Temi forti e non semplici da risolvere narrativamente quelli affrontati da altri due titoli in competizione e in odore di qualche riconoscimento: il disagio mentale in Fear of Falling del polacco Bartek Konopka e la tossicodipendenza in Oslo, August 31st del danese Joachim Trier, liberamente tratto dal romanzo ‘Fuoco fatuo’ del controverso scrittore Pierre Drieu La Rochelle e che già ha ispirato il regista Louis Malle.
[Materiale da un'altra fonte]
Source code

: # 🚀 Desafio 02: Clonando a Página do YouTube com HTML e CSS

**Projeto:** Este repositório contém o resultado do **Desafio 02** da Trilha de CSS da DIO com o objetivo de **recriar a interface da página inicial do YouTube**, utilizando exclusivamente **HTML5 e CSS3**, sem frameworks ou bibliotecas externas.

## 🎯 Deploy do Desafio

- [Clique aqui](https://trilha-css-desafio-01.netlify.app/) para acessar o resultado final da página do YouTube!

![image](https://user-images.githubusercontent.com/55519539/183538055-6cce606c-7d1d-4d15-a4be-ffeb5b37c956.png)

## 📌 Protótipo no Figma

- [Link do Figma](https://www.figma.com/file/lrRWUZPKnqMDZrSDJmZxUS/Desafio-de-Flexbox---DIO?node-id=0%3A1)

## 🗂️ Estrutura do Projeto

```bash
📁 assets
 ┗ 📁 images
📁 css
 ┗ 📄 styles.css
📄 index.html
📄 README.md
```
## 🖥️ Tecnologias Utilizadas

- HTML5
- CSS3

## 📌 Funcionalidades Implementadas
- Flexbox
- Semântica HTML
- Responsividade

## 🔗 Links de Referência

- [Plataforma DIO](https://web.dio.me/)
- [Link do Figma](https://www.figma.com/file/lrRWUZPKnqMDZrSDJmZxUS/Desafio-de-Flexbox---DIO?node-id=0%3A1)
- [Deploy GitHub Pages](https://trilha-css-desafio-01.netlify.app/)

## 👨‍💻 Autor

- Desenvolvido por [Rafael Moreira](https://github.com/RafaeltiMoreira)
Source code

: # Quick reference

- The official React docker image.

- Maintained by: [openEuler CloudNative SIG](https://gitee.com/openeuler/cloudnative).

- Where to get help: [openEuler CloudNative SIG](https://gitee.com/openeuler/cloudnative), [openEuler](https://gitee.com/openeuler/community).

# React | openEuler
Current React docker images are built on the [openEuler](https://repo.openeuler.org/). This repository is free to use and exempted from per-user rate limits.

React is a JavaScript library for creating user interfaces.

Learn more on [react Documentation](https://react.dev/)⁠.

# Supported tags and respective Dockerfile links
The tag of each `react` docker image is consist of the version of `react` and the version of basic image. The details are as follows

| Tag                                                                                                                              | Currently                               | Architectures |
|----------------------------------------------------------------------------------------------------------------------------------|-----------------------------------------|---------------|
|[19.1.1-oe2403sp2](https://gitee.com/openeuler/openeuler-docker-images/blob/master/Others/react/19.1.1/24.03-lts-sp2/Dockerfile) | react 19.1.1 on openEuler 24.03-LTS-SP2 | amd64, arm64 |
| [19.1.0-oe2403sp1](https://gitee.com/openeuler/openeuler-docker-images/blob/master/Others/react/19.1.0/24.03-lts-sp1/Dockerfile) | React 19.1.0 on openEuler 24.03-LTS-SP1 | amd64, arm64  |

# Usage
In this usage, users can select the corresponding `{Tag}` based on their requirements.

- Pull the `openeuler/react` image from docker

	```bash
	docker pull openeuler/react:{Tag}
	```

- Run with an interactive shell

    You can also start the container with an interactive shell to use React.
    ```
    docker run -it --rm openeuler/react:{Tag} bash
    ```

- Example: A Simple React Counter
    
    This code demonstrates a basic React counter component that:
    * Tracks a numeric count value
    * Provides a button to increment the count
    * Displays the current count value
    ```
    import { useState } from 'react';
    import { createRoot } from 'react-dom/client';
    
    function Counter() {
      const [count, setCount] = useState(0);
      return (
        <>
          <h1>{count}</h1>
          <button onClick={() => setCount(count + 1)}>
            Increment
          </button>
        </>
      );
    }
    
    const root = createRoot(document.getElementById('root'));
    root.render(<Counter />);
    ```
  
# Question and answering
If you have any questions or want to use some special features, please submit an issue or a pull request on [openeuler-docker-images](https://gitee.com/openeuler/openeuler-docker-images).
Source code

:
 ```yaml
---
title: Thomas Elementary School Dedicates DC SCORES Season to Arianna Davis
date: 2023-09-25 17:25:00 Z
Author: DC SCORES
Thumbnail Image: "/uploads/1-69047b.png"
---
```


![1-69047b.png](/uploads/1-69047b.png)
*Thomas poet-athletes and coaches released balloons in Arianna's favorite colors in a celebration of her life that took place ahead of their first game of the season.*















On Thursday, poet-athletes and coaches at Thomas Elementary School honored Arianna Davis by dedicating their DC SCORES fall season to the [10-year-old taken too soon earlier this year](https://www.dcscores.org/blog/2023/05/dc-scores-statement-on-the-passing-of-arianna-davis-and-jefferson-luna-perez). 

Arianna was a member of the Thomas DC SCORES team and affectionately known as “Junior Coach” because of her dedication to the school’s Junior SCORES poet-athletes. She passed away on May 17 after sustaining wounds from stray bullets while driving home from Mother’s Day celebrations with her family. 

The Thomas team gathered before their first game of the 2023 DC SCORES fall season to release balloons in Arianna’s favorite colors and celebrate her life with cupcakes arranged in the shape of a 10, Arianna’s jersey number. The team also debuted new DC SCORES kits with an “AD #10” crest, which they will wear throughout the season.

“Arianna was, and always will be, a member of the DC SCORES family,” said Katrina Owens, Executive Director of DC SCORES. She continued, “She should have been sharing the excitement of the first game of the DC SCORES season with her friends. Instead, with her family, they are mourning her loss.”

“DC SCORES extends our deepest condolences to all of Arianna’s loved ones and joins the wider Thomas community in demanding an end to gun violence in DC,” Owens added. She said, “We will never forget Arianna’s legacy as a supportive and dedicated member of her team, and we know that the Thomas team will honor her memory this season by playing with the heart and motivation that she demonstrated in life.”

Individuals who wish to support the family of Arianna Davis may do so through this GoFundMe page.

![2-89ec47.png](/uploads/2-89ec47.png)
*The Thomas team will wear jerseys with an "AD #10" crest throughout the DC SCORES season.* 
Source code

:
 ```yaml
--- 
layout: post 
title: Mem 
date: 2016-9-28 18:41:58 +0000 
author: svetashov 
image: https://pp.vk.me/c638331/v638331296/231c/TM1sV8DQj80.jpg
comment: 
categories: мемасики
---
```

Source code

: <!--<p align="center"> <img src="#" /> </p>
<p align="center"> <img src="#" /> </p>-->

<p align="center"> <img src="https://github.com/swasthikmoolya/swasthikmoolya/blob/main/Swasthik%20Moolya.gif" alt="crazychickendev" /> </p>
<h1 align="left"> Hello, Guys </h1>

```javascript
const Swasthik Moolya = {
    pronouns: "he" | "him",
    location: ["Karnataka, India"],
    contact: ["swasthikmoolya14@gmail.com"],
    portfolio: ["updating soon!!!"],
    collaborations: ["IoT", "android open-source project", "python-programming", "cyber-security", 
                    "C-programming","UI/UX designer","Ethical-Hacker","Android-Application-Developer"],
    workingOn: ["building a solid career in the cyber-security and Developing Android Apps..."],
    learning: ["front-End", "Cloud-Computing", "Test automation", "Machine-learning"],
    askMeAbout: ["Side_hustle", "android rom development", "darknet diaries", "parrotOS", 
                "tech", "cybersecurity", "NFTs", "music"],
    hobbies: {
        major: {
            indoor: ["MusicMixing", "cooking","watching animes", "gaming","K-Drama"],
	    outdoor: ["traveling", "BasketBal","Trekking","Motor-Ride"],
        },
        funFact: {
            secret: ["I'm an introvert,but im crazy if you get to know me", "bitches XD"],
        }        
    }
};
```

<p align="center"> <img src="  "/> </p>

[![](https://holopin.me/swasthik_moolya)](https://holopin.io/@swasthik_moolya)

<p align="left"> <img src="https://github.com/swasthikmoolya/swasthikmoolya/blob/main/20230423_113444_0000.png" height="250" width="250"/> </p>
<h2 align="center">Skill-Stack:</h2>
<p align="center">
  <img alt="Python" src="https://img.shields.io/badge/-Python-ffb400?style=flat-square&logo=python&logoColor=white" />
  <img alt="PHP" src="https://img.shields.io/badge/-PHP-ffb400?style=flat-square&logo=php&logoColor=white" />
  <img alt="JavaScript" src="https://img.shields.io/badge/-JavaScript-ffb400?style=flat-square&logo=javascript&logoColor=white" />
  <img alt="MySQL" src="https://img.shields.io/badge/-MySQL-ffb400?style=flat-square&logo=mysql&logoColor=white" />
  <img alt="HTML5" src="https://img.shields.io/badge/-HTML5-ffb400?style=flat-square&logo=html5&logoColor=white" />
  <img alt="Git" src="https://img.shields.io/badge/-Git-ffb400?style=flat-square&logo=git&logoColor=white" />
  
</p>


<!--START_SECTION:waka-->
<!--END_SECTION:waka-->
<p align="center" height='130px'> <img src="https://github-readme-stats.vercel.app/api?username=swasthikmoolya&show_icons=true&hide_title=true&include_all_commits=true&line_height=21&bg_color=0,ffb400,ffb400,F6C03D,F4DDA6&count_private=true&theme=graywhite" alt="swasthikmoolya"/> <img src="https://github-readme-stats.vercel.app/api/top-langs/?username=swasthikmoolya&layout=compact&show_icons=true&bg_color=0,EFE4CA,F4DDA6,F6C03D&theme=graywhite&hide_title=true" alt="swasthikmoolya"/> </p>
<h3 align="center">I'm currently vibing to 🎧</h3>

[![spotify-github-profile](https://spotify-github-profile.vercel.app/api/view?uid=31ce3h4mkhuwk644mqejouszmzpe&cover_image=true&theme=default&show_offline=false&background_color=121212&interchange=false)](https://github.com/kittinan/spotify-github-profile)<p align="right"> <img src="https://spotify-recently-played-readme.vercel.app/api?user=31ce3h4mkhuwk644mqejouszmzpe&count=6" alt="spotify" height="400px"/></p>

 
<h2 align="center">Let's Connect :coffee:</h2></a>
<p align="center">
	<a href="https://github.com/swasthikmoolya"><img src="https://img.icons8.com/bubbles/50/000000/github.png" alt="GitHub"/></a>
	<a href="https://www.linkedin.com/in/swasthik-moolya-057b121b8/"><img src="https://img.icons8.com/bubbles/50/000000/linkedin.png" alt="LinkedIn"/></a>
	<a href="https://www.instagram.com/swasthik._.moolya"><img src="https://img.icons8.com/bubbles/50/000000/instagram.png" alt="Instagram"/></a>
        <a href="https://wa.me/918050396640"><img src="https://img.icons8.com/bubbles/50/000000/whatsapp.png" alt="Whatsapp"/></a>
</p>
Konopka – una nomination agli Oscar 2010 nella categoria Miglior Documentario – racconta la storia dell’affetto di un figlio per il proprio padre che entra ed esce dal manicomio dove l’unica terapia possibile è fatta di pastiglie e letto di contenzione. Tomek, un affermato conduttore televisivo, amato da una donna che gli ha dato da poco un figlio, da un giorno all’altro decide di salvare la vita di un padre irriconoscibile e abbandonato a se stesso. “E’ una storia sulla ricerca d’amore per un’altra persona e il bisogno di darne, di circondare d’amore la persona che ne ha bisogno anche se non vuole. Un bisogno del quale l’eroe principale non si era mai accorto”, spiega l’autore.
In Oslo, August 31st la vicenda si svolge nell’arco di un’intera giornata, quella vissuta dal 30enne Anders che, per sostenere un colloquio di lavoro, è autorizzato a lasciare la comunità di ex tossicodipendenti dove è sottoposto a un programma di riabilitazione. Bello, intelligente e di buona famiglia Anders tenta di riallacciare rapporti, di sconfiggere i propositi di suicidio, di dare un senso al proprio futuro. Joachim Trier, al suo secondo lungometraggio – il primo Reprise venne premiato a Lecce con l’Ulivo d’oro – sceglie di fare “film su chi è apparentemente privilegiato e fortunato. Divento sempre un po’ triste quando la gente dice che la vita va così bene in Norvegia, che non c’è niente da raccontare, che non abbiamo conflitti. Sono in totale disaccordo. Ci sono tragedie anche nella vita della classe media”.